That done, I visited Amnesty International. They’re always good for a petition. They offered me the case for Ramze Shihab Ahmed who is being held in detention in Iraq without charge. Amnesty reckons he’s one of about 30,000 who’ve been imprisoned, tortured and generally dicked around. We can email William Hague and have him tell Iraq to cut that shit out. Then there’s the case of Patrick Okoroafor, sentenced to death for a robbery at the age of 14. Amnesty says they’ve helped reduce the sentence but he still faces 24 years in prison. We can contact the Nigerian authorities and tell them we’re not having that either.
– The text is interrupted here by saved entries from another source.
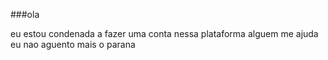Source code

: ###ola

eu estou condenada a fazer uma conta nessa plataforma alguem me ajuda eu nao aguento mais o parana
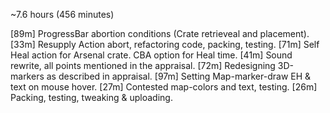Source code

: ~7.6 hours (456 minutes)

[89m] ProgressBar abortion conditions (Crate retrieveal and placement).
[33m] Resupply Action abort, refactoring code, packing, testing.
[71m] Self Heal action for Arsenal crate. CBA option for Heal time.
[41m] Sound rewrite, all points mentioned in the appraisal.
[72m] Redesigning 3D-markers as described in appraisal.
[97m] Setting Map-marker-draw EH & text on mouse hover.
[27m] Contested map-colors and text, testing.
[26m] Packing, testing, tweaking & uploading.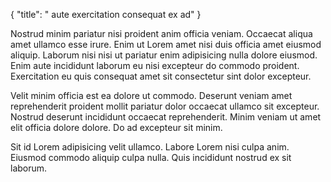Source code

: {
  "title": " aute exercitation consequat ex ad"
}

Nostrud minim pariatur nisi proident anim officia veniam. Occaecat aliqua amet ullamco esse irure. Enim ut Lorem amet nisi duis officia amet eiusmod aliquip. Laborum nisi nisi ut pariatur enim adipisicing nulla dolore eiusmod. Enim aute incididunt laborum eu nisi excepteur do commodo proident. Exercitation eu quis consequat amet sit consectetur sint dolor excepteur.

Velit minim officia est ea dolore ut commodo. Deserunt veniam amet reprehenderit proident mollit pariatur dolor occaecat ullamco sit excepteur. Nostrud deserunt incididunt occaecat reprehenderit. Minim veniam ut amet elit officia dolore dolore. Do ad excepteur sit minim.

Sit id Lorem adipisicing velit ullamco. Labore Lorem nisi culpa anim. Eiusmod commodo aliquip culpa nulla. Quis incididunt nostrud ex sit laborum.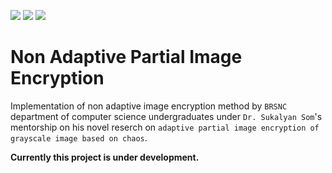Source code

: ![](https://img.shields.io/github/issues/suvasish114/Project)
![](https://img.shields.io/github/forks/suvasish114/Project)
![](https://img.shields.io/github/stars/suvasish114/Project)

# Non Adaptive Partial Image Encryption

Implementation of non adaptive image encryption method by `BRSNC` department of computer science undergraduates under `Dr. Sukalyan Som`'s mentorship on his novel reserch on `adaptive partial image encryption of grayscale image based on chaos`.

**Currently this project is under development.**
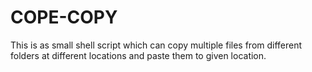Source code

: # COPE-COPY
This is as small shell script which can copy multiple files from different folders at different locations and paste them to given location.
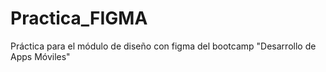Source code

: # Practica_FIGMA
Práctica para el módulo de diseño con figma del bootcamp "Desarrollo de Apps Móviles"
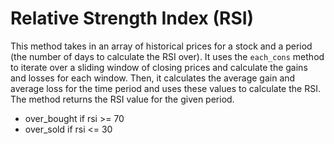 # Relative Strength Index (RSI)

This method takes in an array of historical prices for a stock and a period (the number of days to calculate the RSI over). It uses the `each_cons` method to iterate over a sliding window of closing prices and calculate the gains and losses for each window. Then, it calculates the average gain and average loss for the time period and uses these values to calculate the RSI. The method returns the RSI value for the given period.

* over_bought if rsi >= 70
* over_sold   if rsi <= 30
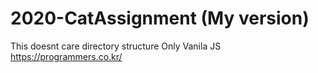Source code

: # 2020-CatAssignment (My version)
This doesnt care directory structure
Only Vanila JS
https://programmers.co.kr/
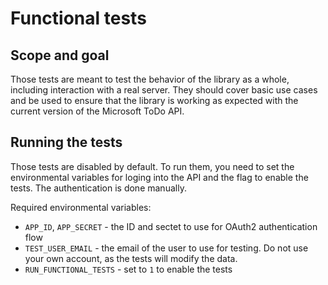 # Functional tests

## Scope and goal

Those tests are meant to test the behavior of the library as a whole, including
interaction with a real server. They should cover basic use cases and be used
to ensure that the library is working as expected with the current version of
the Microsoft ToDo API.

## Running the tests

Those tests are disabled by default. To run them, you need to set the environmental
variables for loging into the API and the flag to enable the tests. The authentication is
done manually.

Required environmental variables:

* ``APP_ID``, ``APP_SECRET`` - the ID and sectet to use for OAuth2 authentication flow
* ``TEST_USER_EMAIL`` - the email of the user to use for testing. Do not use your own
  account, as the tests will modify the data.
* ``RUN_FUNCTIONAL_TESTS`` - set to ``1`` to enable the tests
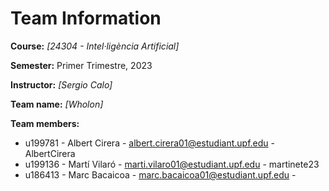 # Team Information

**Course:** _[24304 - Intel·ligència Artificial]_

**Semester:** Primer Trimestre, 2023

**Instructor:** _[Sergio Calo]_

**Team name:** _[Wholon]_

**Team members:**

* u199781 - Albert Cirera - albert.cirera01@estudiant.upf.edu - AlbertCirera
* u199136 - Martí Vilaró - marti.vilaro01@estudiant.upf.edu - martinete23
* u186413 - Marc Bacaicoa - marc.bacaicoa01@estudiant.upf.edu - 

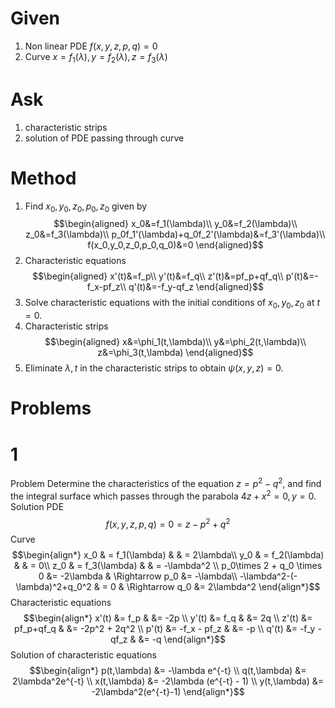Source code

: # Given
1. Non linear PDE $f(x,y,z,p,q)=0$
2. Curve $x=f_1(\lambda),y=f_2(\lambda),z=f_3(\lambda)$
# Ask
1. characteristic strips
2. solution of PDE passing through curve
# Method
1. Find $x_0,y_0,z_0,p_0,z_0$ given by $$\begin{aligned}
x_0&=f_1(\lambda)\\ 
y_0&=f_2(\lambda)\\
z_0&=f_3(\lambda)\\
p_0f_1'(\lambda)+q_0f_2'(\lambda)&=f_3'(\lambda)\\
f(x_0,y_0,z_0,p_0,q_0)&=0
\end{aligned}$$
2. Characteristic equations $$\begin{aligned}
x'(t)&=f_p\\
y'(t)&=f_q\\
z'(t)&=pf_p+qf_q\\
p'(t)&=-f_x-pf_z\\
q'(t)&=-f_y-qf_z
\end{aligned}$$
3. Solve characteristic equations with the initial conditions of $x_0,y_0,z_0$ at $t=0$.
4. Characteristic strips $$\begin{aligned}
x&=\phi_1(t,\lambda)\\
y&=\phi_2(t,\lambda)\\
z&=\phi_3(t,\lambda)
\end{aligned}$$
6. Eliminate $\lambda,t$ in the characteristic strips to obtain $\psi(x,y,z)=0$.
# Problems
# 1
Problem
Determine the characteristics of the equation $z=p^2-q^2$, and find the integral surface which passes through the parabola $4z+x^2=0,y=0$.
Solution
PDE
$$f(x,y,z,p,q)=0=z-p^2+q^2$$
Curve
$$\begin{align*}
x_0 & = f_1(\lambda) & & = 2\lambda\\
y_0 & = f_2(\lambda) & & = 0\\
z_0 & = f_3(\lambda) & & = -\lambda^2 \\
p_0\times 2 + q_0 \times 0 &= -2\lambda & \Rightarrow p_0 &= -\lambda\\
-\lambda^2-(-\lambda)^2+q_0^2 & = 0 & \Rightarrow q_0 &= 2\lambda^2
\end{align*}$$
Characteristic equations
$$\begin{align*}
x'(t) &= f_p & &= -2p \\
y'(t) &= f_q & &= 2q \\
z'(t) &= pf_p+qf_q & &= -2p^2 + 2q^2 \\
p'(t) &= -f_x - pf_z & &= -p \\
q'(t) &= -f_y - qf_z & &= -q
\end{align*}$$
Solution of characteristic equations
$$\begin{align*}
p(t,\lambda) &= -\lambda e^{-t} \\
q(t,\lambda) &= 2\lambda^2e^{-t} \\
x(t,\lambda) &= -2\lambda (e^{-t} - 1) \\
y(t,\lambda) &= -2\lambda^2(e^{-t}-1)
\end{align*}$$
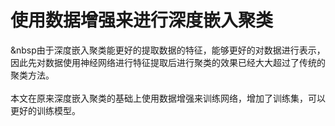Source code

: # 使用数据增强来进行深度嵌入聚类   

  &nbsp由于深度嵌入聚类能更好的提取数据的特征，能够更好的对数据进行表示，因此先对数据使用神经网络进行特征提取后进行聚类的效果已经大大超过了传统的聚类方法。<br/>  
本文在原来深度嵌入聚类的基础上使用数据增强来训练网络，增加了训练集，可以更好的训练模型。

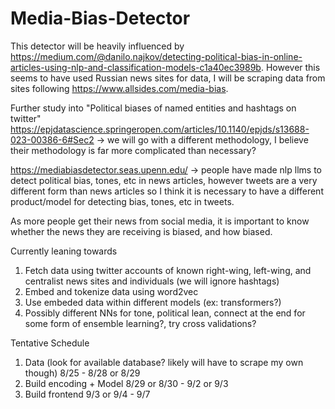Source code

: # Media-Bias-Detector

This detector will be heavily influenced by https://medium.com/@danilo.najkov/detecting-political-bias-in-online-articles-using-nlp-and-classification-models-c1a40ec3989b. However this seems to have used Russian news sites for data, I will be scraping data from sites following https://www.allsides.com/media-bias.

Further study into "Political biases of named entities and hashtags on twitter" https://epjdatascience.springeropen.com/articles/10.1140/epjds/s13688-023-00386-6#Sec2 -> we will go with a different methodology, I believe their methodology is far more complicated than necessary? 

https://mediabiasdetector.seas.upenn.edu/ -> people have made nlp llms to detect political bias, tones, etc in news articles, however tweets are a very different form than news articles so I think it is necessary to have a different product/model for detecting bias, tones, etc in tweets.

As more people get their news from social media, it is important to know whether the news they are receiving is biased, and how biased. 

Currently leaning towards 
1. Fetch data using twitter accounts of known right-wing, left-wing, and centralist news sites and individuals (we will ignore hashtags)
2. Embed and tokenize data using word2vec
3. Use embeded data within different models (ex: transformers?)
4. Possibly different NNs for tone, political lean, connect at the end for some form of ensemble learning?, try cross validations?

Tentative Schedule
1. Data (look for available database? likely will have to scrape my own though) 8/25 - 8/28 or 8/29
2. Build encoding + Model 8/29 or 8/30 - 9/2 or 9/3
3. Build frontend 9/3 or 9/4 - 9/7
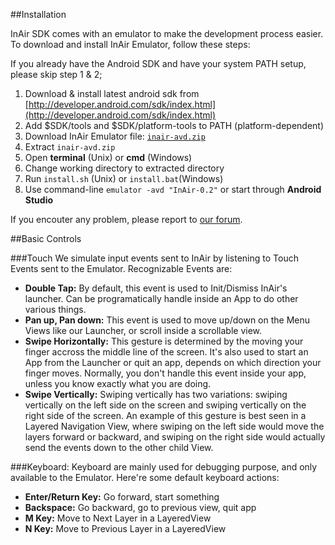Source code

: ##Installation

InAir SDK comes with an emulator to make the development process easier. To download and install InAir Emulator, follow these steps:

If you already have the Android SDK and have your system PATH setup, please skip step 1 & 2;

1. Download & install latest android sdk from [http://developer.android.com/sdk/index.html](http://developer.android.com/sdk/index.html)
2. Add $SDK/tools and $SDK/platform-tools to PATH (platform-dependent)
3. Download InAir Emulator file: [`inair-avd.zip`](http://developer.inair.tv/upload_file/attachment/inair-image-arm.zip)
4. Extract `inair-avd.zip`
5. Open __terminal__ (Unix) or __cmd__ (Windows)
6. Change working directory to extracted directory
7. Run `install.sh` (Unix) or `install.bat`(Windows)
8. Use command-line `emulator -avd "InAir-0.2"` or start through **Android Studio**


If you encouter any problem, please report to [our forum](http://developer.inair.tv).

##Basic Controls

###Touch
We simulate input events sent to InAir by listening to Touch Events sent to the Emulator. Recognizable Events are:

- __Double Tap:__ By default, this event is used to Init/Dismiss InAir's launcher. Can be programatically handle inside an App to do other various things.
- __Pan up, Pan down:__ This event is used to move up/down on the Menu Views like our Launcher, or scroll inside a scrollable view.
- __Swipe Horizontally:__ This gesture is determined by the moving your finger accross the middle line of the screen. It's also used to start an App from the Launcher or quit an app, depends on which direction your finger moves. Normally, you don't handle this event inside your app, unless you know exactly what you are doing.
- __Swipe Vertically:__ Swiping vertically has two variations: swiping vertically on the left side on the screen and swiping vertically on the right side of the screen. An example of this gesture is best seen in a Layered Navigation View, where swiping on the left side would move the layers forward or backward, and swiping on the right side would actually send the events down to the other child View.

###Keyboard:
Keyboard are mainly used for debugging purpose, and only available to the Emulator. Here're some default keyboard actions:

- __Enter/Return Key:__ Go forward, start something
- __Backspace:__ Go backward, go to previous view, quit app
- __M Key:__ Move to Next Layer in a LayeredView
- __N Key:__ Move to Previous Layer in a LayeredView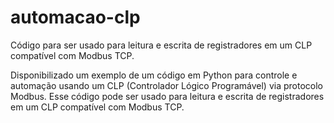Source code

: # automacao-clp
 Código para ser usado para leitura e escrita de registradores em um CLP compatível com Modbus TCP.

Disponibilizado um exemplo de um código em Python para controle e automação usando um CLP (Controlador Lógico Programável) via protocolo Modbus. Esse código pode ser usado para leitura e escrita de registradores em um CLP compatível com Modbus TCP.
Still, it’s hard to know if these things make a difference. When he hit New York, Nick Clegg told the UN, “We will keep our promises, and we expect the rest of the international community to do the same.” Save the Children took the credit and thanked its supporters for saving millions of lives. Seems a bit specious to me; two things happening doesn’t mean one causes the other but we can agree even if we can’t connect specific results to specific petitions we can connect progress to movements, and keeping the Million Development Goals talked about is a good thing. Nick Clegg said something nice, whether we can take credit for it or not.
It’s just a shame he was forgotten slightly after some gobby maniac from Iran mouthed off about 9/11, nuclear weapons and Lucy Lawless’s crap feet, but as with our petitions it’s the thought that counts.